Well I keep mine simple because I am not smart enough to remember. What is my name again.:erg:


----------



## mrhnau (Aug 9, 2008)

What drives me nuts are the requirements for passwords. it seems everyone does it different, so you simply can't use the same password more than once. I've got about 6 I use and its annoying as heck to keep up with them!


----------



## jks9199 (Aug 9, 2008)

mrhnau said:


> What drives me nuts are the requirements for passwords. it seems everyone does it different, so you simply can't use the same password more than once. I've got about 6 I use and its annoying as heck to keep up with them!


Tell me about it...

Work alone, I've got passwords for 2 "professional" email systems, a Hotmail account that I created before my employer provided email, 4 different passwords for some information sharing resources (maybe more... I keep thinking of another one everytime I pause), plus a password for the teletype system...  And, of course, none of them share the same username.  And that's not counting PINs and access codes for buildings and gates.  Or my false-front identities on social networking sites like MySpace...

Or "personal" stuff like MT.


----------



## Bob Hubbard (Aug 9, 2008)

Ask any old school Trekkie what their pin is.  More than half will answer "1701".


----------



## arnisador (Aug 9, 2008)

Every mathematician uses the first n digits of pi or e for their PIN. It's pathetic.


----------



## stickarts (Aug 10, 2008)

Thanks for sharing! What gets crazy for me is the number of passwords I now have to try and remember. Between all of the applications and programs at work, stuff at home, and the Karate school, it gets insane!


----------



## Rich Parsons (Aug 10, 2008)

I took some cryptology classes in college. 

I studied up on it a little afterwards as well. 

The issue is that no matter what your password is given time and desire people can break any password. The issue is to make it so hard they will not try. 

The problem is that people need to remember them. If there was a standard as mentioned before that was common then people could remember a single password that could be useful for security. 

But instead then people have to remember them so they go for easy or personal references. I know I was able to break many passwords of my friends and even instructors (* as part of an areed upon test *) by using what Iknew about them. At work there were so many systems with different passwords and different rules that most of the people I knew had a file on their laptop called passwords or in their planner was written down all their passowrds. 

So, the point of making it more complicated has actually made the systems more insecure as people have to break the written rules to be able to remember them. 

It is sad that there cannot be a commonsense approach to this.


----------



## arnisador (Aug 10, 2008)

Rich Parsons said:


> So, the point of making it more complicated has actually made the systems more insecure as people have to break the written rules to be able to remember them.

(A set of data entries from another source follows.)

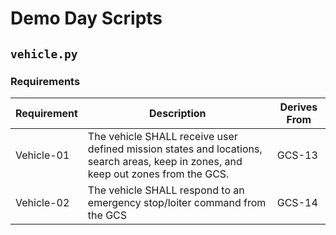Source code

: # Demo Day Scripts

## `vehicle.py`

### Requirements
| Requirement | Description | Derives From |
| ----------- | ----------- | ------------ |
| Vehicle-01 | The vehicle SHALL receive user defined mission states and locations, search areas, keep in zones, and keep out zones from the GCS. | GCS-13 |
| Vehicle-02 | The vehicle SHALL respond to an emergency stop/loiter command from the GCS | GCS-14 |

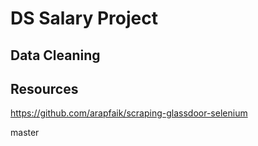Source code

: # DS Salary Project

## Data Cleaning
## Resources

https://github.com/arapfaik/scraping-glassdoor-selenium

master
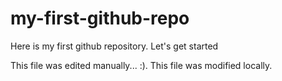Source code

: # my-first-github-repo
Here is my first github repository. Let's get started

This file was edited manually... :). This file was modified locally.
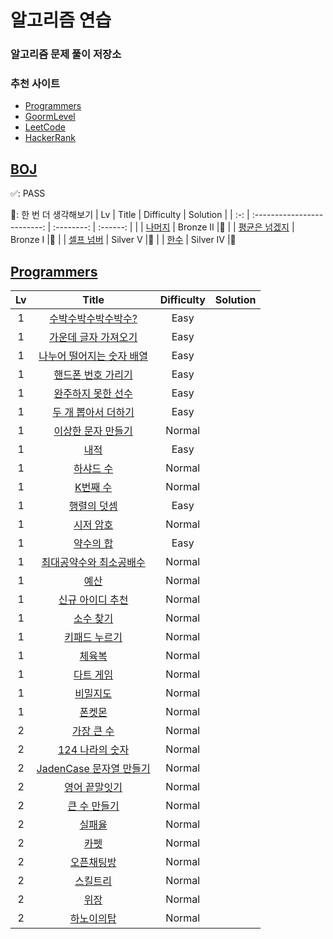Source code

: # 알고리즘 연습

### 알고리즘 문제 풀이 저장소

### 추천 사이트

- [Programmers]
- [GoormLevel]
- [LeetCode]
- [HackerRank]


## [BOJ]
✅: PASS

💭: 한 번 더 생각해보기
| Lv  |            Title            | Difficulty | Solution |
| :-: | :-------------------------: | :--------: | :------: |
|    |    [나머지]    |    Bronze II    |💭
|    |   [평균은 넘겠지]    |    Bronze I    |💭
|    |   [셀프 넘버]    |    Silver V    |💭
|    |   [한수]    |    Silver IV    |💭

## [Programmers]

| Lv  |            Title            | Difficulty | Solution |
| :-: | :-------------------------: | :--------: | :------: |
|  1  |    [수박수박수박수박수?]    |    Easy    |
|  1  |   [가운데 글자 가져오기]    |    Easy    |
|  1  | [나누어 떨어지는 숫자 배열] |    Easy    |
|  1  |    [핸드폰 번호 가리기]     |    Easy    |
|  1  |    [완주하지 못한 선수]     |    Easy    |
|  1  |    [두 개 뽑아서 더하기]    |    Easy    |
|  1  |    [이상한 문자 만들기]     |   Normal   |
|  1  |           [내적]            |    Easy    |
|  1  |         [하샤드 수]         |   Normal   |
|  1  |         [K번째 수]          |   Normal   |
|  1  |        [행렬의 덧셈]        |    Easy    |
|  1  |         [시저 암호]         |   Normal   |
|  1  |         [약수의 합]         |    Easy    |
|  1  |  [최대공약수와 최소공배수]  |   Normal   |
|  1  |           [예산]            |   Normal   |
|  1  |     [신규 아이디 추천]      |   Normal   |
|  1  |         [소수 찾기]         |   Normal   |
|  1  |       [키패드 누르기]       |   Normal   |
|  1  |          [체육복]           |   Normal   |
|  1  |         [다트 게임]         |   Normal   |
|  1  |         [비밀지도]          |   Normal   |
|  1  |          [폰켓몬]           |   Normal   |
|  2  |        [가장 큰 수]         |   Normal   |
|  2  |      [124 나라의 숫자]      |   Normal   |
|  2  |  [JadenCase 문자열 만들기]  |   Normal   |
|  2  |       [영어 끝말잇기]       |   Normal   |
|  2  |       [큰 수 만들기]        |   Normal   |
|  2  |          [실패율]           |   Normal   |
|  2  |           [카펫]            |   Normal   |
|  2  |        [오픈채팅방]         |   Normal   |
|  2  |         [스킬트리]          |   Normal   |
|  2  |           [위장]            |   Normal   |
|  2  |        [하노이의탑]         |   Normal   |

<!-- 프로그래머스 -->

[수박수박수박수박수?]: https://programmers.co.kr/learn/courses/30/lessons/12922
[가운데 글자 가져오기]: https://programmers.co.kr/learn/courses/30/lessons/12903
[나누어 떨어지는 숫자 배열]: https://programmers.co.kr/learn/courses/30/lessons/12910
[핸드폰 번호 가리기]: https://programmers.co.kr/learn/courses/30/lessons/12948
[완주하지 못한 선수]: https://programmers.co.kr/learn/courses/30/lessons/42576
[이상한 문자 만들기]: https://programmers.co.kr/learn/courses/30/lessons/12930
[두 개 뽑아서 더하기]: https://programmers.co.kr/learn/courses/30/lessons/68644
[내적]: https://programmers.co.kr/learn/courses/30/lessons/70128
[하샤드 수]: https://programmers.co.kr/learn/courses/30/lessons/12947
[k번째 수]: https://programmers.co.kr/learn/courses/30/lessons/42748
[행렬의 덧셈]: https://programmers.co.kr/learn/courses/30/lessons/12950
[시저 암호]: https://programmers.co.kr/learn/courses/30/lessons/12926
[약수의 합]: https://programmers.co.kr/learn/courses/30/lessons/12928
[최대공약수와 최소공배수]: https://programmers.co.kr/learn/courses/30/lessons/12940
[직사각형 별찍기]: https://programmers.co.kr/learn/courses/30/lessons/12969
[예산]: https://programmers.co.kr/learn/courses/30/lessons/12982
[가장 큰 수]: https://programmers.co.kr/learn/courses/30/lessons/42746
[124 나라의 숫자]: https://programmers.co.kr/learn/courses/30/lessons/12899
[jadencase 문자열 만들기]: https://programmers.co.kr/learn/courses/30/lessons/12951
[다트 게임]: https://programmers.co.kr/learn/courses/30/lessons/17682
[영어 끝말잇기]: https://programmers.co.kr/learn/courses/30/lessons/12981
[비밀지도]: https://programmers.co.kr/learn/courses/30/lessons/17681
[폰켓몬]: https://programmers.co.kr/learn/courses/30/lessons/1845
[큰 수 만들기]: https://programmers.co.kr/learn/courses/30/lessons/42883
[실패율]: https://programmers.co.kr/learn/courses/30/lessons/42889
[카펫]: https://programmers.co.kr/learn/courses/30/lessons/42842
[오픈채팅방]: https://programmers.co.kr/learn/courses/30/lessons/42888
[스킬트리]: https://programmers.co.kr/learn/courses/30/lessons/49993
[위장]: https://programmers.co.kr/learn/courses/30/lessons/42578
[하노이의탑]: https://level.goorm.io/exam/43223/%ED%95%98%EB%85%B8%EC%9D%B4%EC%9D%98-%ED%83%91/quiz/1
[신규 아이디 추천]: https://programmers.co.kr/learn/courses/30/lessons/72410
[소수 찾기]: https://programmers.co.kr/learn/courses/30/lessons/12921
[키패드 누르기]: https://programmers.co.kr/learn/courses/30/lessons/67256
[체육복]: https://programmers.co.kr/learn/courses/30/lessons/42862

<!-- 백준 -->
[나머지]: https://www.acmicpc.net/problem/3052
[평균은 넘겠지]: https://www.acmicpc.net/problem/4344
[셀프 넘버]: https://www.acmicpc.net/problem/4673
[한수]: https://www.acmicpc.net/problem/1065

<!-- 온라인 저지 사이트 -->

[programmers]: https://programmers.co.kr/learn/challenges
[BOJ]: https://www.acmicpc.net/step
[goormlevel]: https://level.goorm.io/
[leetcode]: https://leetcode.com/problemset/all/
[hackerrank]: https://www.hackerrank.com/dashboard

Yes, indeed! The picture in the first post here makes this point exactly. Every site has its own rules, so you need a different password (must have a punctuation character at this site, can't have a punctuation character at that site), which forces people to write down there passwords or use obvious passwords, suitably modified for each site. We need a single standard.

Just making a 5 second delay between login attempts goes a long way toward security.


----------



## MA-Caver (Aug 10, 2008)

Rich Parsons said:


> I took some cryptology classes in college.
> 
> I studied up on it a little afterwards as well.
> 
> ...


Well to lesser sites (games, discussion boards, etc.) I use the names of my favorite caves and some of them are backwards spelled. Since I've been to roughly 50 caves in my lifetime (so far) trying to figure out WHICH one I chose for that particular site... well seeing how it's going to do nothing more than play the same games that I play or get into THIS site and others ... :idunno: I'm not worried in too much about security. 
As far as my personal accounts... at the moment I don't have any... so no worries there. 
But if/when I do then I use a password and write it down in my wallet and keep a copy of it under my mouse pad... so no worries there for me.


----------



## Bob Hubbard (Aug 10, 2008)

When I was an network admin, I took a copy of the user/password list and tossed it against one of the popular brute force crackers.  95% of the passwords cracked in under a few minutes. Only mine and the master server account lasted longer. They were 32 character long.  Average was 6.

This will be an interesting read. 
How long will your password stand up
http://www.lockdown.co.uk/?pg=combi&s=articles


----------



## mrhnau (Aug 10, 2008)

I've toyed with those timed password generators. Rather than a static password, they get renewed periodically. In the case of the system I was working with, every 15 seconds. You get a device that is synchronized with the server and you can check your updated password.

Then, there is always biometrics...


----------